MBS Live Day Ahead: Fighting to Stay in New, Lower Rate Range

By: Matthew Graham

This morning's ECB announcement proved to be moderately bond-friendly. Combined with weaker Jobless Claims data, it's been enough to keep bonds inside this week's new, lower yield range marked by a ceiling of roughly 1.30% (we have it marked at 1.295, or 1.29+ for short).  We're close enough that it wouldn't take much of a negative impulse for that ceiling to be challenged, but more dramatic movement may be reserved for the next two weeks which will bring a Fed announcement and the hefty data cycle culminating in NFP Friday on August 6th.

Perhaps the bigger question is whether or not yields just experienced a big-picture bounce by filling February's opening gap (a rare technical phenomenon where bonds start a new trading day noticeably farther away from the end of the previous day).  The following chart shows that gap as well as the 1.29+ technical level.  It also presents another way to view a resistance bounce as a visit beyond the lower boundary of a trend channel (yellow lines).  Finally, there's a 200-day moving average just for kicks.

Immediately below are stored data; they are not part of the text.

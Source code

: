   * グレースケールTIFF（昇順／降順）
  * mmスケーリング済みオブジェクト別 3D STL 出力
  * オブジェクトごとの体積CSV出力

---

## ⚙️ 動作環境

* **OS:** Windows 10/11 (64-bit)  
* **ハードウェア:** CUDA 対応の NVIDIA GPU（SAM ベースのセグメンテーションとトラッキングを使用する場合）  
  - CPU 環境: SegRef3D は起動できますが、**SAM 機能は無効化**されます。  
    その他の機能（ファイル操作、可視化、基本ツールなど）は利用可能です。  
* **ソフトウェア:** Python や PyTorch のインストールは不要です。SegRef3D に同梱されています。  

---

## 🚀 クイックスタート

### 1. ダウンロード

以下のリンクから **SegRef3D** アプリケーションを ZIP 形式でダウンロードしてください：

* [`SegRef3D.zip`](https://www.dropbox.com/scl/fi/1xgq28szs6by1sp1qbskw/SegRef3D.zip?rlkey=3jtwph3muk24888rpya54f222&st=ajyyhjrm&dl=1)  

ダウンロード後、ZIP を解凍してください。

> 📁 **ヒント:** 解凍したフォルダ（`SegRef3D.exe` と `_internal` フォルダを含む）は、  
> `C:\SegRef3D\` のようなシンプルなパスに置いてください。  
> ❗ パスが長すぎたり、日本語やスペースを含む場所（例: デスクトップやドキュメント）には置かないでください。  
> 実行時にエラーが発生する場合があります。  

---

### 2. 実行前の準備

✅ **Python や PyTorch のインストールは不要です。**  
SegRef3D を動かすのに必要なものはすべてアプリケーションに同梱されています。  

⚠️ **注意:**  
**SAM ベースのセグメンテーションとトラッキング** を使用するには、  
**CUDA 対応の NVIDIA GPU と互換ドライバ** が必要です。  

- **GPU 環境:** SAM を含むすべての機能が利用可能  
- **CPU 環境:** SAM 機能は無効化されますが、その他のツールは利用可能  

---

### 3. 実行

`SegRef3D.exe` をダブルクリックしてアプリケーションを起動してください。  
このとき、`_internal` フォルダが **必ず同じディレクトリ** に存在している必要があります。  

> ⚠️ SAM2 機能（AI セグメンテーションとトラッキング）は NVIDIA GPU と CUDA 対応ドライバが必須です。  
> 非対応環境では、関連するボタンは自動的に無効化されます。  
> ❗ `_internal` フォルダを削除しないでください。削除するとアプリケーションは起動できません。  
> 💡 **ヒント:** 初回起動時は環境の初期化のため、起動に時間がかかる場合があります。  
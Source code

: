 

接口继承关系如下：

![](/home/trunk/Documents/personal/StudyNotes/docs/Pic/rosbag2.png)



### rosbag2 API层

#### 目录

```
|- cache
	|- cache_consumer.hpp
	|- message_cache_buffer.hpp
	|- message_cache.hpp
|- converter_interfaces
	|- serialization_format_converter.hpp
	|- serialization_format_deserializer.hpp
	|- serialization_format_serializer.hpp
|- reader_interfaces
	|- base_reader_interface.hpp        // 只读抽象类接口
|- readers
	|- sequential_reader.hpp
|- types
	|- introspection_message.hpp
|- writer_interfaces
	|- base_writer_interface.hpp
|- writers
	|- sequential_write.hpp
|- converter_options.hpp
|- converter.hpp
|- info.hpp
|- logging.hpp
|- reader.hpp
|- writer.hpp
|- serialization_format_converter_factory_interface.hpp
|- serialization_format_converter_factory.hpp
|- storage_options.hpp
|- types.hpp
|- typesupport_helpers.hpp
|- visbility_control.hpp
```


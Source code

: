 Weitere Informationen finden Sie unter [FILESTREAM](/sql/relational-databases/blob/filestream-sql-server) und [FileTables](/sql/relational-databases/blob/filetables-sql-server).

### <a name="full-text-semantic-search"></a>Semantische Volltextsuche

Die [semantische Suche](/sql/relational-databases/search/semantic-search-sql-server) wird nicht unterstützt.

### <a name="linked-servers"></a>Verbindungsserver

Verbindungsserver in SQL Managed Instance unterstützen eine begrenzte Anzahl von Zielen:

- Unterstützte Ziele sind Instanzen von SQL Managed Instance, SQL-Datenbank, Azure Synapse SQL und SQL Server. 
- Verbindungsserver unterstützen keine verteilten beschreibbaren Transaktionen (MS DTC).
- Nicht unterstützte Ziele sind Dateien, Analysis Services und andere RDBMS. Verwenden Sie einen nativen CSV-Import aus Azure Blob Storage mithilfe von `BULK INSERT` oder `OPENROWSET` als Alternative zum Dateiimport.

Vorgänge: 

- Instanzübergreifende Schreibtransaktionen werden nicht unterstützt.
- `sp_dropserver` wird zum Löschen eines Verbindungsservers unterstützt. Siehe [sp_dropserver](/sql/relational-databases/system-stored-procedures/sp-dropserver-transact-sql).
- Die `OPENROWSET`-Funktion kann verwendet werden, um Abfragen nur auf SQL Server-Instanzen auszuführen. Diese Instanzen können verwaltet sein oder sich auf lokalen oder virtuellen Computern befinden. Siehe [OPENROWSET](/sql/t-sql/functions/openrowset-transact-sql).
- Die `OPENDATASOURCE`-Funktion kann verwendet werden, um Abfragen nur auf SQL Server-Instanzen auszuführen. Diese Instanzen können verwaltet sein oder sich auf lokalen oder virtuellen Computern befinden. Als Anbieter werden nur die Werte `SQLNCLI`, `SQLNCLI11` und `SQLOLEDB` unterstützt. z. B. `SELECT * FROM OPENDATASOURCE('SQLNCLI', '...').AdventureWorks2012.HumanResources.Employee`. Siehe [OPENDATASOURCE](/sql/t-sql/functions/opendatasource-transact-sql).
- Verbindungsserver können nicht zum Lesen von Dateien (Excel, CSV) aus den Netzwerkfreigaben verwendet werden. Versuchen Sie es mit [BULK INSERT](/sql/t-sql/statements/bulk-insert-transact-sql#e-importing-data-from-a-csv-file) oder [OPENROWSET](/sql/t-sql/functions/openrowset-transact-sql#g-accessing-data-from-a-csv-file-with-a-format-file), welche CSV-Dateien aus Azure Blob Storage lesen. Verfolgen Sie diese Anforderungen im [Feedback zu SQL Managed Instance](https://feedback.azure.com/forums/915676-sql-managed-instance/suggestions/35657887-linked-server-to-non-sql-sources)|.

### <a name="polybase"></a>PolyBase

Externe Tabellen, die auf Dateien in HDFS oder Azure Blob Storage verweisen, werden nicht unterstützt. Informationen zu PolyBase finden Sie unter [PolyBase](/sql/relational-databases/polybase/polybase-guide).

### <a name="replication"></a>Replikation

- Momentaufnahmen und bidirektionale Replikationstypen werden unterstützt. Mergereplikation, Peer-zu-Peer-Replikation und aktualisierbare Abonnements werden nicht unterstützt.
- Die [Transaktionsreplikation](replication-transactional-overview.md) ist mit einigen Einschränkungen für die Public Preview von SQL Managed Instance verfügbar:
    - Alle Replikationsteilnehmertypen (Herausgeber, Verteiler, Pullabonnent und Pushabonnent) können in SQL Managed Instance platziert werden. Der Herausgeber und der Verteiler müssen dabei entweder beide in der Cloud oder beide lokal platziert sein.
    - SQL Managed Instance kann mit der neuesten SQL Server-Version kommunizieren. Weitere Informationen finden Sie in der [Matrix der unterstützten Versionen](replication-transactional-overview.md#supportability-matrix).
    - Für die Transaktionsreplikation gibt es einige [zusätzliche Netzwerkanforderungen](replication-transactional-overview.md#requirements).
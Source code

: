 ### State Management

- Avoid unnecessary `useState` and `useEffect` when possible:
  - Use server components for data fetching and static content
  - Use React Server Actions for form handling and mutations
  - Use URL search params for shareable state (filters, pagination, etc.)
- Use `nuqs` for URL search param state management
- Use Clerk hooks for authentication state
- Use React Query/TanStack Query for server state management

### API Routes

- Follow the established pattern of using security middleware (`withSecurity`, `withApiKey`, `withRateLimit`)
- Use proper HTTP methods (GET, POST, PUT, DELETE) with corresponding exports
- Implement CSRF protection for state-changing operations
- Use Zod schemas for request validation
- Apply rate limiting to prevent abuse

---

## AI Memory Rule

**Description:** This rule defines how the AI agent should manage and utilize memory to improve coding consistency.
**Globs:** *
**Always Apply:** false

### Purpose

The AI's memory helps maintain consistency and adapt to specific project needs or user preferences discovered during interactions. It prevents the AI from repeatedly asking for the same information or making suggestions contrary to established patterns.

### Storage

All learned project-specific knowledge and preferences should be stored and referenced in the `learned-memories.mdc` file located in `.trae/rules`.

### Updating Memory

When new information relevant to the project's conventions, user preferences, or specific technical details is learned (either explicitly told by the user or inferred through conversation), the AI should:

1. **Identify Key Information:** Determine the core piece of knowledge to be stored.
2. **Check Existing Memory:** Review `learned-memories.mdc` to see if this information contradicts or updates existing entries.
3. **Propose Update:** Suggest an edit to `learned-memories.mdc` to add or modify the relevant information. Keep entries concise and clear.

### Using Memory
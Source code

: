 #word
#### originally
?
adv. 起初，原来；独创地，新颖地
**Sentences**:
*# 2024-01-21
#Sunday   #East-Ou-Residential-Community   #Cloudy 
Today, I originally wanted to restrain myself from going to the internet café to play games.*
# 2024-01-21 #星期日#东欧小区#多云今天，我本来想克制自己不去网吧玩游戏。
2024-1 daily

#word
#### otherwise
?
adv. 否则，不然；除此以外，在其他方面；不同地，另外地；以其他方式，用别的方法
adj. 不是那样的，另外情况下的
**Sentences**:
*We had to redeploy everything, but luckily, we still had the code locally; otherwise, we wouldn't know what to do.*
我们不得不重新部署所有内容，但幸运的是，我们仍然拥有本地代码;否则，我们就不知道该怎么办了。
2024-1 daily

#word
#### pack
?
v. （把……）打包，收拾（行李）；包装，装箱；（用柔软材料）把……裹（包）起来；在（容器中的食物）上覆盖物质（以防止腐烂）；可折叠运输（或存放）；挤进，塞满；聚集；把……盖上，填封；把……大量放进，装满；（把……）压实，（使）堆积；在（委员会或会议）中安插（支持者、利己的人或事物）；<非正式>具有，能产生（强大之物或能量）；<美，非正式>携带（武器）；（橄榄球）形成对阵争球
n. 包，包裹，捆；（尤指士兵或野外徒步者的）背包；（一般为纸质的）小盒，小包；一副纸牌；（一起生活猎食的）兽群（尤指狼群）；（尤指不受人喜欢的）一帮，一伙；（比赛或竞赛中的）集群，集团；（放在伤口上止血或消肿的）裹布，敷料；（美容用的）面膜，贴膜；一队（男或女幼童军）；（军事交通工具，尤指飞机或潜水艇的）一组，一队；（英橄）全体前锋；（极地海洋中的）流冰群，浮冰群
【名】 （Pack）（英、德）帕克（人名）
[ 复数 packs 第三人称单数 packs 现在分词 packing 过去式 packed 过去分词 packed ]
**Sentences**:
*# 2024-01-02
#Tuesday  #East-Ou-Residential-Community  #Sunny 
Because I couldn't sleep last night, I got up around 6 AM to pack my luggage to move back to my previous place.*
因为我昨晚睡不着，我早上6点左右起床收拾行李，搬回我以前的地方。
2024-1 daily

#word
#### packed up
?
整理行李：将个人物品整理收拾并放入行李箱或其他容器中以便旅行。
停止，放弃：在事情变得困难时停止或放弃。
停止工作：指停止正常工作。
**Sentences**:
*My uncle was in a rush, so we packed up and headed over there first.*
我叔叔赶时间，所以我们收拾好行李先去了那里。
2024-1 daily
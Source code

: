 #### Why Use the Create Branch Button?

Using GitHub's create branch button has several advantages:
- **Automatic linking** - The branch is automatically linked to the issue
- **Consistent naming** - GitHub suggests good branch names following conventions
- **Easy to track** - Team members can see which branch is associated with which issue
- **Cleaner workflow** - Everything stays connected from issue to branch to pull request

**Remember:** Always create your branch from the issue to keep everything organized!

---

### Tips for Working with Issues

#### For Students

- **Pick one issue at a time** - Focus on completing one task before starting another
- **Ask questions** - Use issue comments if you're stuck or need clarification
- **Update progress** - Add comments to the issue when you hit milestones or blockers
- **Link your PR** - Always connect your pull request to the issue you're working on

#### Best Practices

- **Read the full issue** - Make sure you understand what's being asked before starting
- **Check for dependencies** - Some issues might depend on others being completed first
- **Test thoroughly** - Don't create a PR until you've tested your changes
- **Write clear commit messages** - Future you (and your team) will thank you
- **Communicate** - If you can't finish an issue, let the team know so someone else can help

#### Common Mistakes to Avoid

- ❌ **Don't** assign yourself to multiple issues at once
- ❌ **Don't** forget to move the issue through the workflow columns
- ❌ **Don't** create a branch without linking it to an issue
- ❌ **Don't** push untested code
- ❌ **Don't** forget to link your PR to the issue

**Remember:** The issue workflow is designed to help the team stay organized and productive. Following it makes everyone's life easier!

I almost never include moving averages in my charts for a few reasons.  I made an exception for this one as it has come up in chat a few times recently.  It's important to note that in past instances where yields have approached the 200 dma, there hasn't been any consistently predictable behavior (at least not over the time horizons that would benefit someone in the mortgage world).  Decide for yourself though:

I feel like context is important, and in that case, 2009 is the only remotely similar precedent.  Like 2021, it saw a big jump in yields after a once-in-a-lifetime shock to the economy (which was, itself, preceded by a gathering storm of economic malaise which fell well short of anything recessionary, much like the 2019 trade war and "global growth concerns").  Unfortunately, that precedent makes a case for yields to bounce back up toward 1.75% in slow motion over the next 6-8 months.  If you prefer, lean on the 2014 precedent which saw yields break right through and keep on dropping (and just never mind the fact that they had overt motivation from the inception of the ECB's bond buying program).